Recorded data
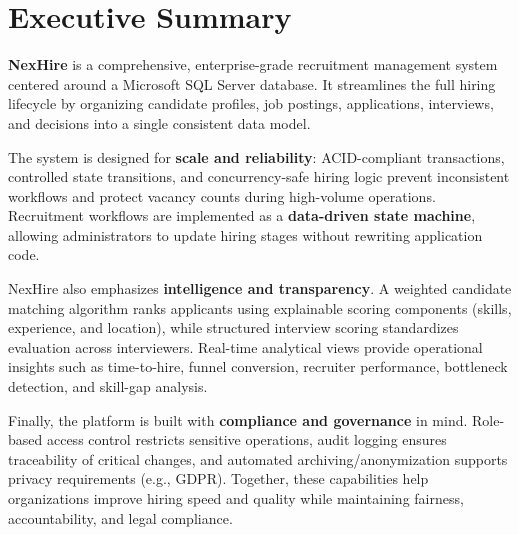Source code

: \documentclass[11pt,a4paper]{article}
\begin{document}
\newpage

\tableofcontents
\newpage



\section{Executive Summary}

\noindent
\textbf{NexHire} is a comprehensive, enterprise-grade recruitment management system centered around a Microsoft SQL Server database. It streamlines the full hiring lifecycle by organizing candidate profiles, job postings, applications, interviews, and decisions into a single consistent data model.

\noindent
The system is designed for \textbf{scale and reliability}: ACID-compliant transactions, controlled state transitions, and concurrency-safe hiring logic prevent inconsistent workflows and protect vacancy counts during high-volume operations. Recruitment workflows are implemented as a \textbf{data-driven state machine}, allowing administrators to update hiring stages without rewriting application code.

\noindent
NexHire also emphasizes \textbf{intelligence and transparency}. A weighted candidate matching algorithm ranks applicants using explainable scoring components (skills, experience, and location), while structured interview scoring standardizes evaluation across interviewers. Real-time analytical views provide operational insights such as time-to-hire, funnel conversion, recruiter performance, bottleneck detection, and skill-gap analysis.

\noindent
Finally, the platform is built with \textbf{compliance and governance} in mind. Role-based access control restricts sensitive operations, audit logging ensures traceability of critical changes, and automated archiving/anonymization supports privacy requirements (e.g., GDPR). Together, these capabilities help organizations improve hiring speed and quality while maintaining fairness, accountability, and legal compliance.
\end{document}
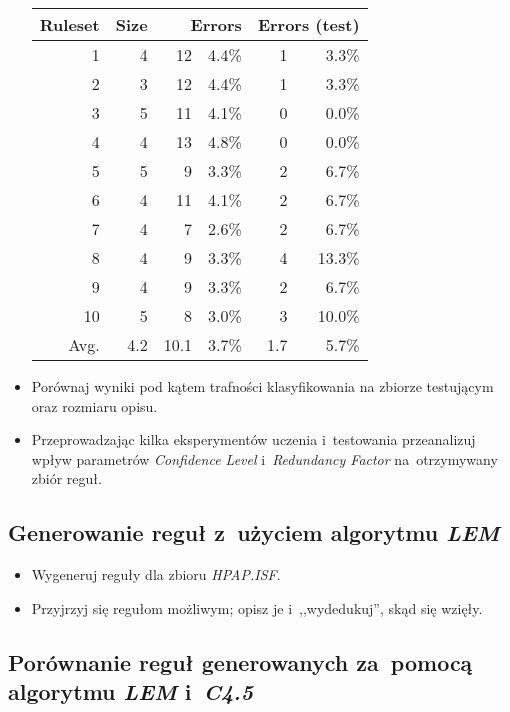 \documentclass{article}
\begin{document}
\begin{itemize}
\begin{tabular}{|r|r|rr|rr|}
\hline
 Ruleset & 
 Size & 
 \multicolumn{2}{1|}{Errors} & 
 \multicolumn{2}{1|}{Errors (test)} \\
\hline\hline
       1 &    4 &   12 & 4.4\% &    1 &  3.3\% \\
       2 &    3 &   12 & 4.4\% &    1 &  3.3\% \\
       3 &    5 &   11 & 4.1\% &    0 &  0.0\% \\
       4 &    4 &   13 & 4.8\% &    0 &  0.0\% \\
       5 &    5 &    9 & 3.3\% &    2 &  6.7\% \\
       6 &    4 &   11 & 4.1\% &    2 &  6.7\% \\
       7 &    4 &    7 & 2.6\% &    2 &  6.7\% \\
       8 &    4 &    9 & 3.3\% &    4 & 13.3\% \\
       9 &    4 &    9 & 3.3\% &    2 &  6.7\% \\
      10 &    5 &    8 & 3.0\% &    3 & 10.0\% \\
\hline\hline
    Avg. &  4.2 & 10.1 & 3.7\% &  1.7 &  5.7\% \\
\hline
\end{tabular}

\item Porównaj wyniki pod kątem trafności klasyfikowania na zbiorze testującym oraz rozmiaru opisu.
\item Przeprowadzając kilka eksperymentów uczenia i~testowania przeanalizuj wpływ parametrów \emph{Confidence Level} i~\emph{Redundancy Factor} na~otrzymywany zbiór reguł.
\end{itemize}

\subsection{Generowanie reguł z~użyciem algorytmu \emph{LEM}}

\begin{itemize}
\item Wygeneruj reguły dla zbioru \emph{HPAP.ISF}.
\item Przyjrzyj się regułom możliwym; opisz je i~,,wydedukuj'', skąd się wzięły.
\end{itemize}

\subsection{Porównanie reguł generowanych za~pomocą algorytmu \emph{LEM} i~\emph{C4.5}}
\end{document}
---
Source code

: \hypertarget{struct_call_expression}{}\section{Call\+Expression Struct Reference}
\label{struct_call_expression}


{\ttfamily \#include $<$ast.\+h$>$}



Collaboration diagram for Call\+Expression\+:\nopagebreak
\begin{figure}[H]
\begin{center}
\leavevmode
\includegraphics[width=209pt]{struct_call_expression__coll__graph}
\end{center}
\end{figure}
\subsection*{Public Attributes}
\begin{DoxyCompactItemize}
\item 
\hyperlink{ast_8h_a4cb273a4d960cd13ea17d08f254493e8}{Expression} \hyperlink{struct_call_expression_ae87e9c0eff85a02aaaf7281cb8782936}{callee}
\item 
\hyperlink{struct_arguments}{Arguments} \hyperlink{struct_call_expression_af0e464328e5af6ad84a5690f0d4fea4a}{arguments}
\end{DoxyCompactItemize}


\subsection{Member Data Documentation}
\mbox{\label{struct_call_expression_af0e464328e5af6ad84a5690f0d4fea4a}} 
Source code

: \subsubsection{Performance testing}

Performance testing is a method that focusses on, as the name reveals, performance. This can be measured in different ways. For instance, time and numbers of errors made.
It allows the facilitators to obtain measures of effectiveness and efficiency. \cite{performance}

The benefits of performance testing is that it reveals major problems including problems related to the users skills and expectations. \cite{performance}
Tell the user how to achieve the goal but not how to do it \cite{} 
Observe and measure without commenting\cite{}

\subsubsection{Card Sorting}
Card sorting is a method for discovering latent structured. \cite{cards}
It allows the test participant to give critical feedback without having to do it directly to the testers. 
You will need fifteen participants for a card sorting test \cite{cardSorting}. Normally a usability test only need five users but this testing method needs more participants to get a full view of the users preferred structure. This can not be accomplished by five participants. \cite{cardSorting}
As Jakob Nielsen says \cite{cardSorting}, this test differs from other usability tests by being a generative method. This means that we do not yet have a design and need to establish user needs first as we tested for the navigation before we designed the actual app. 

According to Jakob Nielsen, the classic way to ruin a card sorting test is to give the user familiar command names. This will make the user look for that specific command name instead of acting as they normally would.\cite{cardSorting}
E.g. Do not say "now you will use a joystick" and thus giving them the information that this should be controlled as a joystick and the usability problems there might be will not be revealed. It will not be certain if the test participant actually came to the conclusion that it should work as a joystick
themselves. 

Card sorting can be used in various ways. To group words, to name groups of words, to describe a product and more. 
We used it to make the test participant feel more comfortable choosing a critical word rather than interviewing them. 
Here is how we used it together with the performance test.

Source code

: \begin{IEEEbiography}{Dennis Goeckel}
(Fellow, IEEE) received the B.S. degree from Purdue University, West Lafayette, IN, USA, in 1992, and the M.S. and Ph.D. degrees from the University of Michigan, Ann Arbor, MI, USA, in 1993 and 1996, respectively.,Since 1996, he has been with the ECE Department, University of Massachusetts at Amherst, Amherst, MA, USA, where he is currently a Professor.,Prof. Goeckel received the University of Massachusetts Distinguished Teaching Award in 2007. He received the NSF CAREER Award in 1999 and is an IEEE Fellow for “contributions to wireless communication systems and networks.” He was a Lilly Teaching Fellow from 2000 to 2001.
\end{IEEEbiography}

TASK INSTRUCTIONS
What is the number of lines above that contain the word "skills"? Answer with that number only.

SOLUTION FOR THIS TASK
2